Under the cosmological hypothesis of determinism, there is no randomness in the universe, only unpredictability, since there is only one possible outcome to all events in the universe. A follower of the narrow frequency interpretation of probability could assert that no event can be said to have probability, since there is only one universal outcome. Under the rival Bayesian interpretation of probability, there is no objection to useing probabilities to represent a lack of complete knowledge of outcomes.
Some mathematically defined sequences, such as the decimals of pi mentioned above, exhibit some of the same characteristics as random sequences, but because they are generated by a describable mechanism, they are called pseudorandom. To an observer who does not know the mechanism, a pseudorandom sequence is unpredictable.
Chaotic systems are unpredictable in practice due to their extreme sensitivity to initial conditions. Whether or not they are unpredictable in terms of computability theory is a subject of current research. At least in some disciplines of computability theory, the notion of randomness is identified with computational unpredictability.

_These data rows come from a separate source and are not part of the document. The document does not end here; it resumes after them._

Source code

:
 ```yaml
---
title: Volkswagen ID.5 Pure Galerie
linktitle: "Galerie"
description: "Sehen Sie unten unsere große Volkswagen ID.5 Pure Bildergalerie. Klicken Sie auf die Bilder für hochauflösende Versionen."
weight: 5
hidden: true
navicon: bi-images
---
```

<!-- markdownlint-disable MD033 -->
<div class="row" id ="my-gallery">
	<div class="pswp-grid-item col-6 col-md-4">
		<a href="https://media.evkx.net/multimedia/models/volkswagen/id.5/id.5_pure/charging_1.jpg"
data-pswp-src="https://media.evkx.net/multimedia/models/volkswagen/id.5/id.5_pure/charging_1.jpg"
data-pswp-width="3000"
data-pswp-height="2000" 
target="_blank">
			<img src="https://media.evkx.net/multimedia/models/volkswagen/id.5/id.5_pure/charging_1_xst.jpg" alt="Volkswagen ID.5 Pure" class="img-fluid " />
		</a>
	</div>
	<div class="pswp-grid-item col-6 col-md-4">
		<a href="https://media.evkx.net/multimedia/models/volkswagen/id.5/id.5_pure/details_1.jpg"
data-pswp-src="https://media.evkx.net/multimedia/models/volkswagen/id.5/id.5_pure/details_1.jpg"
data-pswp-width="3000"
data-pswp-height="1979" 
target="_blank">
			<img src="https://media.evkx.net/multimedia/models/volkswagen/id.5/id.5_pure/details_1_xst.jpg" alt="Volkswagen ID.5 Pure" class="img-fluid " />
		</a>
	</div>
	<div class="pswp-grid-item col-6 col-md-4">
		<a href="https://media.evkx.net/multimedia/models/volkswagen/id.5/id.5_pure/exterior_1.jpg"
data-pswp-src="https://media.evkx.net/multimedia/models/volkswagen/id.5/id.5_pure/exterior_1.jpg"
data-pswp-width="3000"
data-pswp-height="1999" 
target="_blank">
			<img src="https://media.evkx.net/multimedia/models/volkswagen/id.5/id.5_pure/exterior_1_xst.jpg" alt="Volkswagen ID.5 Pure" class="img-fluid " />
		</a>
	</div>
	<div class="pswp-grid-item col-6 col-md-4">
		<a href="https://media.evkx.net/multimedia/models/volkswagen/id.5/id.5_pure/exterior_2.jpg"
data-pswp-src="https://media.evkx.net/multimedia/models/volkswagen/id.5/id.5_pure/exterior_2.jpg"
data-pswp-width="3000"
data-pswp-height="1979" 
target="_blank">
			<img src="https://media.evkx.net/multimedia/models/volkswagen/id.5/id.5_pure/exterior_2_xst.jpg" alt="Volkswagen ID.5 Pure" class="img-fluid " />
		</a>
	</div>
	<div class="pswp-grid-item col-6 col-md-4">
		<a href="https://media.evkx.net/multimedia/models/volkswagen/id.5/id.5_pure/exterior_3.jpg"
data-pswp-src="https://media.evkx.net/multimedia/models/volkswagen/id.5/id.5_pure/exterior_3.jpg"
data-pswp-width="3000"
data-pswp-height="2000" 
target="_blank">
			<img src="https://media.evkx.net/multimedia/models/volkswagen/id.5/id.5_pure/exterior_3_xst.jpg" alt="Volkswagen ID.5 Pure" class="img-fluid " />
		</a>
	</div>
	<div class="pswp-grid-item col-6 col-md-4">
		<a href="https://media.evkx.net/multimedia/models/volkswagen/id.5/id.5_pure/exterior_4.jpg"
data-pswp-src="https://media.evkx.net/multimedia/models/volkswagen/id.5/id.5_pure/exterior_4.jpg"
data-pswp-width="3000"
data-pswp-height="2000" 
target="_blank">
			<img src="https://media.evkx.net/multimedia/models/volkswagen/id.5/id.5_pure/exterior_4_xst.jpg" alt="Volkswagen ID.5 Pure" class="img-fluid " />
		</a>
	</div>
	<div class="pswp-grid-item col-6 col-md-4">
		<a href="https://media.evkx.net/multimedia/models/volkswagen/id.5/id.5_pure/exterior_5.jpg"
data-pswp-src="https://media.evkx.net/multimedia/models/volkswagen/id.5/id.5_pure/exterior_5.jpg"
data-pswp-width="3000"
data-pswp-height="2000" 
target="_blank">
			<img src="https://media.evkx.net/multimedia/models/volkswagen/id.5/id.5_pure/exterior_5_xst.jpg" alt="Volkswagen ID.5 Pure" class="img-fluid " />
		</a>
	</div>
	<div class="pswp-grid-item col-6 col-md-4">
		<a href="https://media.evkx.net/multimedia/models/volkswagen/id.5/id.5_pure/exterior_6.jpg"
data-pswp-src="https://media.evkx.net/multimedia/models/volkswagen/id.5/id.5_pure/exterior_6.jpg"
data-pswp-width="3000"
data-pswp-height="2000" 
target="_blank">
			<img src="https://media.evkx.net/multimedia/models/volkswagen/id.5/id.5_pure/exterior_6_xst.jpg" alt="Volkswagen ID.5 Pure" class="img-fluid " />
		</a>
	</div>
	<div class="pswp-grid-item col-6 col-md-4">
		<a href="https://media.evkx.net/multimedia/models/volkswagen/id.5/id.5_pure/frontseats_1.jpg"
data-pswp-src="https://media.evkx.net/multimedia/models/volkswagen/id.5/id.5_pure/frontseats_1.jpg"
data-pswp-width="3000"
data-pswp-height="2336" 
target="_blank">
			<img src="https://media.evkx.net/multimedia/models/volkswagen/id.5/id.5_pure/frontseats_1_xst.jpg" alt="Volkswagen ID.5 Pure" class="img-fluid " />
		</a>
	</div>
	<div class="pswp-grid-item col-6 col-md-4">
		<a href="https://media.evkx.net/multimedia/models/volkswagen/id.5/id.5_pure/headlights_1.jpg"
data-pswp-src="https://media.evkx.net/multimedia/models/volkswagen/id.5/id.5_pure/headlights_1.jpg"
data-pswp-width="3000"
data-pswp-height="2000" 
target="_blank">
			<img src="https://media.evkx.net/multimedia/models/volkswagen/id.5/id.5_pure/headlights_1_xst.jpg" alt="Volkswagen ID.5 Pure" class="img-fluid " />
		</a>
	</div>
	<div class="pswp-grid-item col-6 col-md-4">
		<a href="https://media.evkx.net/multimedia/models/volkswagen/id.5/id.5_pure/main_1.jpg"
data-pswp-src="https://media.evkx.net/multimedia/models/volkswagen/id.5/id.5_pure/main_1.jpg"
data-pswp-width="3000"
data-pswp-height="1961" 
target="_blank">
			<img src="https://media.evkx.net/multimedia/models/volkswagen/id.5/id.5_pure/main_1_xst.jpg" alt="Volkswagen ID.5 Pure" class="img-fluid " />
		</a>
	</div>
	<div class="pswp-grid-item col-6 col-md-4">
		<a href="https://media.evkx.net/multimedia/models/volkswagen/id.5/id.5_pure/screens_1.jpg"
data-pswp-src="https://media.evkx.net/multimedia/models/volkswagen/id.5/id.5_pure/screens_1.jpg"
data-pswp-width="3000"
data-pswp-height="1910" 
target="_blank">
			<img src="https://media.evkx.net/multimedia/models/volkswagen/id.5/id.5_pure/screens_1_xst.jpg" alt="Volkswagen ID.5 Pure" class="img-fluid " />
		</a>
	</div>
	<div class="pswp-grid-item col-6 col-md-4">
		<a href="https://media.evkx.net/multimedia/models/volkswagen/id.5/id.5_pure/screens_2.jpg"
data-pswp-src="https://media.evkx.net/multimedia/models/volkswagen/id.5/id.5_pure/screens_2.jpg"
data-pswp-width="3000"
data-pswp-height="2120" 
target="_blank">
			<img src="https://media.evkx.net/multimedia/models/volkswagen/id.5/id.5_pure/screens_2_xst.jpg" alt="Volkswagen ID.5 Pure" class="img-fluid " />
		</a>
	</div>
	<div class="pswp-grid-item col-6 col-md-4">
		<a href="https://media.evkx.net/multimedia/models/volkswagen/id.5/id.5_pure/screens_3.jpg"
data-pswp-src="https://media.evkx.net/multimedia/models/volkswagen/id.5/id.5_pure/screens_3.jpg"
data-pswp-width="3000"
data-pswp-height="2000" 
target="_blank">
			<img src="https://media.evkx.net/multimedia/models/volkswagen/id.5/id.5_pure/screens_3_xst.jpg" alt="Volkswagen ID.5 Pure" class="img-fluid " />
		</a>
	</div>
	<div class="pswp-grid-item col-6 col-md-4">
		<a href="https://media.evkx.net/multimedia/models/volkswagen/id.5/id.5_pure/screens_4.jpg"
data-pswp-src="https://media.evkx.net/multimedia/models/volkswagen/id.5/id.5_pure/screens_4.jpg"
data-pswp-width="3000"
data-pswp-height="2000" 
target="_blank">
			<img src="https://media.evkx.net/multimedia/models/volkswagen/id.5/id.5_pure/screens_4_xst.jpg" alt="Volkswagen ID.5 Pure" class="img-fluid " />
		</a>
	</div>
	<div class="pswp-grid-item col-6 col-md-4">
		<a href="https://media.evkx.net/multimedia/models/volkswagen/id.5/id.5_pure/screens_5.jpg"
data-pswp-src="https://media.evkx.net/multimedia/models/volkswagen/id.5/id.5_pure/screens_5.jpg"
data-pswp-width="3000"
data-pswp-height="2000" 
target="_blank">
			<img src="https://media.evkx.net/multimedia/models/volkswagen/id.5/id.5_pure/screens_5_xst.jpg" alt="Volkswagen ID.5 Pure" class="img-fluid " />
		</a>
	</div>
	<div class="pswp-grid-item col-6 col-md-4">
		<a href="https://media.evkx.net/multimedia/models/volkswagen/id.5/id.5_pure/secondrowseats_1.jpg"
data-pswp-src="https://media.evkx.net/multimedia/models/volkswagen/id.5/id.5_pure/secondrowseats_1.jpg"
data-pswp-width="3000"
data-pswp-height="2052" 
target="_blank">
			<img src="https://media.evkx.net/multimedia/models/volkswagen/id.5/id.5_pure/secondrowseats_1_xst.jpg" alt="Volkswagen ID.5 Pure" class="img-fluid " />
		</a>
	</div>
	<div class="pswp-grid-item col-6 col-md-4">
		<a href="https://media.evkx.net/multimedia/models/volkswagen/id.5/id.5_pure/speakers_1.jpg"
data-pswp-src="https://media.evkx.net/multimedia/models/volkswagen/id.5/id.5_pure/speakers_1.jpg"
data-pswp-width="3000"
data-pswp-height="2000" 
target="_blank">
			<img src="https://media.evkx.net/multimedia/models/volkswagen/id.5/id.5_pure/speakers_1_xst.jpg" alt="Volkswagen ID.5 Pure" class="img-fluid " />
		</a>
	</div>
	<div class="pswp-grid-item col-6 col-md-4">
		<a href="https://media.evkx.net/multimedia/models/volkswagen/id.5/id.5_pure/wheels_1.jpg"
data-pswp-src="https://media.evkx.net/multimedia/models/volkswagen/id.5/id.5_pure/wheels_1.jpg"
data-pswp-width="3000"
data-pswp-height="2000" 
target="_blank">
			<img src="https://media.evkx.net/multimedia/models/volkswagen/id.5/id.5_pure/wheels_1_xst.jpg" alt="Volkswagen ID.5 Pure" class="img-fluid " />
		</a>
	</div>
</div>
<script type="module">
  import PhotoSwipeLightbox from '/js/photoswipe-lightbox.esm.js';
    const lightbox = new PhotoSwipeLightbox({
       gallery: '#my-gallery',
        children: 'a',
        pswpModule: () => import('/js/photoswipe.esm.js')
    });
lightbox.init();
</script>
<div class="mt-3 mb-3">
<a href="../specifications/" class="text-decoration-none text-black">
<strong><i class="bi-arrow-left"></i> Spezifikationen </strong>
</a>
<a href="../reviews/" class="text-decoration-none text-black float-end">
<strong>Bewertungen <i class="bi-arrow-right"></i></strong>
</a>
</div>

Individual events that are random may still be precisely described en masse, usually in terms of probability or expected value. For instance, quantum mechanics allows a very precise calculation of the half-lives of atoms even though the process of atomic decay is random. More simply, although a single toss of a fair coin cannot be predicted, its general behavior can be described by saying that if a large number of tosses are made, roughly half of them will show up heads. Ohm’s law and the kinetic theory of gases are non-random macroscopic phenomena that are assumed random at the microscopic level.